On a cold, clear winter day in early January, Reese Lolley stands atop Peoh Point looking out over the Cle Elum valley and the Stuart range to the north. Much of this forest land, although beautiful, is unhealthy. Dense, trees and brush come right up to private homes and communities, increasing the risk of destructive fires.
“Wildfire, water, and wildlife don't recognize boundaries,” said Reese, director of forest restoration and fire for The Nature Conservancy in Washington. “With this additional funding ($2.3 million), we will get more work done on the ground work that protects water quality and reduces megafire risk.”
Funds will be used to support three collaborative forest-health projects in the Central Washington Cascades region including on national forest and private lands in the Tonasket, Mazama, Leavenworth and Cle Elum areas.
“Increasing the pace and scale of restoration is more important now than ever before,” said Forest Supervisor Mike Williams. “We must act now to maintain this landscape for present and future generations.”
Restoration efforts on the Forest include mechanical thinning, prescribed fire and stream improvements.

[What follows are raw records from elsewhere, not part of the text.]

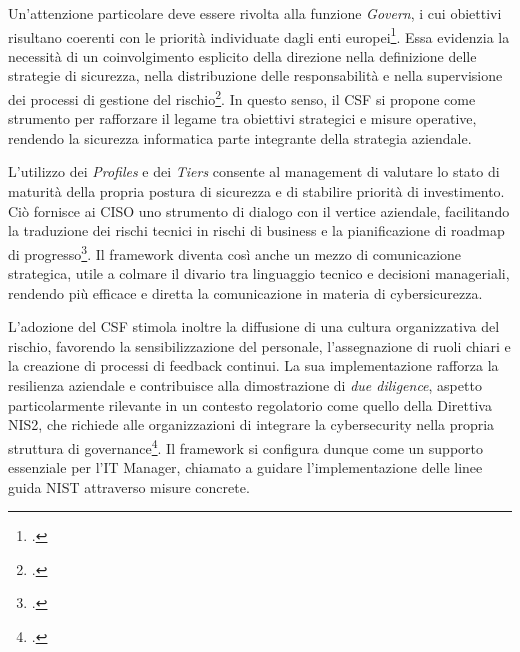 Un'attenzione particolare deve essere rivolta alla funzione \textit{Govern}, i cui obiettivi risultano 
coerenti con le priorità individuate dagli enti europei\footcite[Allegato B]{enisa-threat-landscape}.
Essa evidenzia la necessità di un coinvolgimento esplicito della 
direzione nella definizione delle strategie di sicurezza, nella distribuzione 
delle responsabilità e nella supervisione dei processi di gestione del rischio\footcite[Appendice A]{nist-csf}. 
In questo senso, il CSF si propone come strumento per rafforzare il legame tra obiettivi 
strategici e misure operative, rendendo la sicurezza informatica parte integrante della strategia aziendale.

L’utilizzo dei \textit{Profiles} e dei \textit{Tiers} consente al management 
di valutare lo stato di maturità della propria postura di sicurezza e di stabilire priorità di 
investimento. Ciò fornisce ai CISO uno strumento di dialogo con il vertice 
aziendale, facilitando la traduzione dei rischi tecnici in rischi di business e la pianificazione di 
roadmap di progresso\footcite{parmar-miles-csf}. Il framework diventa così anche un 
mezzo di comunicazione strategica, utile a colmare il divario tra linguaggio tecnico e 
decisioni manageriali, rendendo più efficace e diretta la comunicazione in materia di cybersicurezza.

L’adozione del CSF stimola inoltre la diffusione di una cultura organizzativa del rischio, 
favorendo la sensibilizzazione del personale, l’assegnazione di ruoli chiari e la creazione di 
processi di feedback continui. La sua implementazione rafforza la resilienza aziendale e contribuisce alla dimostrazione di 
\textit{due diligence}, aspetto particolarmente rilevante in un contesto regolatorio come quello 
della Direttiva NIS2, che richiede alle organizzazioni di integrare la cybersecurity nella propria 
struttura di governance\footcite[pp. 110--115]{enisa-threat-landscape}. 
Il framework si configura dunque come un supporto essenziale per l’IT Manager, chiamato a guidare 
l'implementazione delle linee guida NIST attraverso misure concrete.
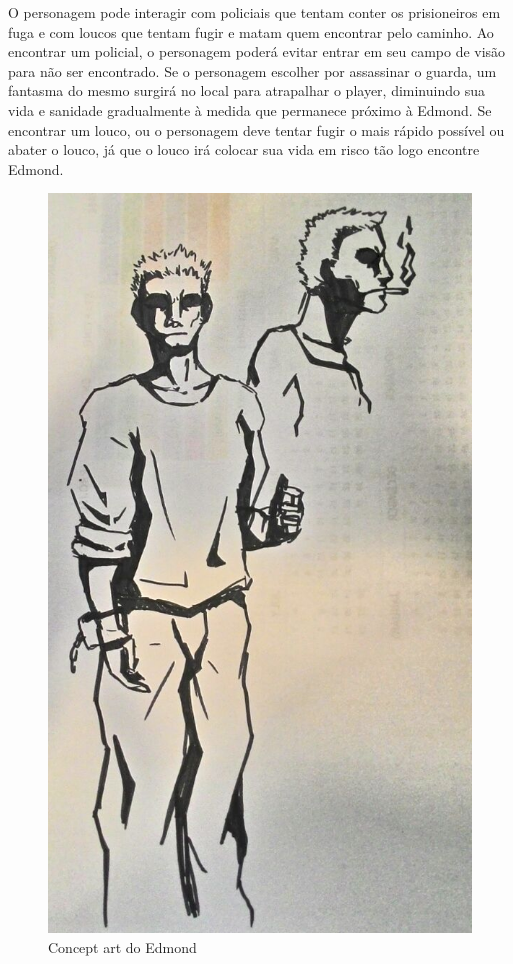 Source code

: \documentclass{article}
\begin{document}
O personagem pode interagir com policiais que tentam conter os prisioneiros em fuga e com loucos que tentam fugir e matam quem encontrar pelo caminho. Ao encontrar um policial, o personagem poderá evitar entrar em seu campo de visão para não ser encontrado. Se o personagem escolher por assassinar o guarda, um fantasma do mesmo surgirá no local para atrapalhar o player, diminuindo sua vida e sanidade gradualmente à medida que permanece próximo à Edmond. Se encontrar um louco, ou o personagem deve tentar fugir o mais rápido possível ou abater o louco, já que o louco irá colocar sua vida em risco tão logo encontre Edmond.

\begin{figure}[h]
    \centering
    \caption{Concept art do Edmond}
     \includegraphics[keepaspectratio=true,scale=0.30]{images/Prev_Ed.png}
\end{figure}
\end{document}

This funding from the Joint Chiefs Landscape Restoration Partnership between the U.S. Forest Service and the Natural Resources Conservation Service builds on $2 million awarded in 2016 aimed at improving the health and resiliency of forest ecosystems and communities where public and private lands meet.
Partner organizations that have contributed to project proposal and planning development as well as implementation include the Okanogan-Wenatchee National Forest, Natural Resources Conservation Service, Washington Department of Natural Resources, Yakama Nation, Tapash Sustainable Forest Collaborative, North Central Washington Forest Health Collaborative, Washington Department of Fish and Wildlife, National Forest Foundation, Washington Fire Adapted Communities and Fire Learning Network, Washington Resource and Conservation Development Council, Chumstick Wildfire Stewardship Coalition and local conservation districts.